Of course, until about ten years ago, it didn’t matter what color port was, because I assumed it sucked and never drank it. It seemed kind of cough syrupy and geezerly. But then Steve got my dad a bottle of port for his 75th birthday, and we all tried it. I was surprised by how much I liked it, and have ordered it from time to time ever since.

Steve and I first tried white port last May during our visit to a winery in Montenegro with our friend, Tom. It was really delicious, we bought a couple of bottles and tried to get more later but the winery wasn’t able to ship it out of Montenegro. So, I’ve been biding my time, waiting to get to Porto, Portugal, to get my mitts on some white port.

Porto sits at the mouth of the Douro River, where it empties into the Atlantic Ocean. The Douro originates in Spain, and essentially flows due West through northern Portugal. The Douro River Valley in Portugal is where port wine is produced, and per European Union regulations, only wine from Portugal can be labeled as “port.” The Douro Valley is a demarcated region, and “Douro” was first recognized as an appellation in 1756. And yes, it’s called “port” because pretty much all the legit port wine comes to market through Porto.
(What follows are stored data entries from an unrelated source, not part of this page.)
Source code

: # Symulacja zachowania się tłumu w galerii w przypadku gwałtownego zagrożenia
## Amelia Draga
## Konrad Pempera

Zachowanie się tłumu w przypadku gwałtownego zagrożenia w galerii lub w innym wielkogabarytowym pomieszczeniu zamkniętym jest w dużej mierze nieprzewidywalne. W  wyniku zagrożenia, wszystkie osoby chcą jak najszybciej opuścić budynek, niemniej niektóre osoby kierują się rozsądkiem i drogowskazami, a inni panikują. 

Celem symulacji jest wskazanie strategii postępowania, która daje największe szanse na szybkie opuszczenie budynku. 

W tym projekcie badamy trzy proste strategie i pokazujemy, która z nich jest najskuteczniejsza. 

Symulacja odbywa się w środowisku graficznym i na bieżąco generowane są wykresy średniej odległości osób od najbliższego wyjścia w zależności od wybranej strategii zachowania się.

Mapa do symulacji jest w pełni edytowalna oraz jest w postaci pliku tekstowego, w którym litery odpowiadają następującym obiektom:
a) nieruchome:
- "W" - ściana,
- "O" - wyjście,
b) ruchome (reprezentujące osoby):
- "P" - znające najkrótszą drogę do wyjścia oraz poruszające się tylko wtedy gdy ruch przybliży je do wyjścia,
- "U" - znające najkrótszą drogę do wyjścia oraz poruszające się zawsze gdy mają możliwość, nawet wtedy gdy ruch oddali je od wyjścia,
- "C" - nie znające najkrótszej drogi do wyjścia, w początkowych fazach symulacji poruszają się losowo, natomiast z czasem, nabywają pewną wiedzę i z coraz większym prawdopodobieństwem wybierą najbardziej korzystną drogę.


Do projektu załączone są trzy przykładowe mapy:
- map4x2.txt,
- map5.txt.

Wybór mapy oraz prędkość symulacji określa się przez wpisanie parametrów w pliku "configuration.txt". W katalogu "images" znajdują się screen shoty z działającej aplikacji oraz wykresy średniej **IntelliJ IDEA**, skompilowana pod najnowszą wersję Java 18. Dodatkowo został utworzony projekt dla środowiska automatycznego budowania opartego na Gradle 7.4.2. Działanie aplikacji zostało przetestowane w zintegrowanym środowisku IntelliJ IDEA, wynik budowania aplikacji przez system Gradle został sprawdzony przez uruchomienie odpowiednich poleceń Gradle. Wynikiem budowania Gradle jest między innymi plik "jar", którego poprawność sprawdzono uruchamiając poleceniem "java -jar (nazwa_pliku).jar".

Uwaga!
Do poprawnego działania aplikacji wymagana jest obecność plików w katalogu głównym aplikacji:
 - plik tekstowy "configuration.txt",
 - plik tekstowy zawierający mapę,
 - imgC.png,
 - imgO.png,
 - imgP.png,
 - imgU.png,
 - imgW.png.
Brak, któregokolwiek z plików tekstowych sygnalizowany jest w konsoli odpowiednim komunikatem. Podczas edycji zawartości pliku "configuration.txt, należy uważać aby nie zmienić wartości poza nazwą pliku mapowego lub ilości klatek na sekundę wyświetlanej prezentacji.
In many cases, the port wine is transported from the vineyards, which are upriver in the valley, to the little town of Vila Nova de Gaia, which sits just opposite Porto on the south side of the Douro. Back in the day, the wine was carried downriver to Gaia in barrels on flat-bottomed boats called rabelos. Today, the rabelos are charming little tourist boats. In Gaia, the port is cellared, aged and bottled in “lodges,” many of which are open to the public for tours and tastings. We have visited several of them, and have a couple more on the list. Some of the barrels at the lodges are huge. In fact, at one producer, they told us that you could park a Mini Cooper inside their largest barrels, and they had lots of them. I can’t even wrap my mind around how many bottles of wine are in those barrels.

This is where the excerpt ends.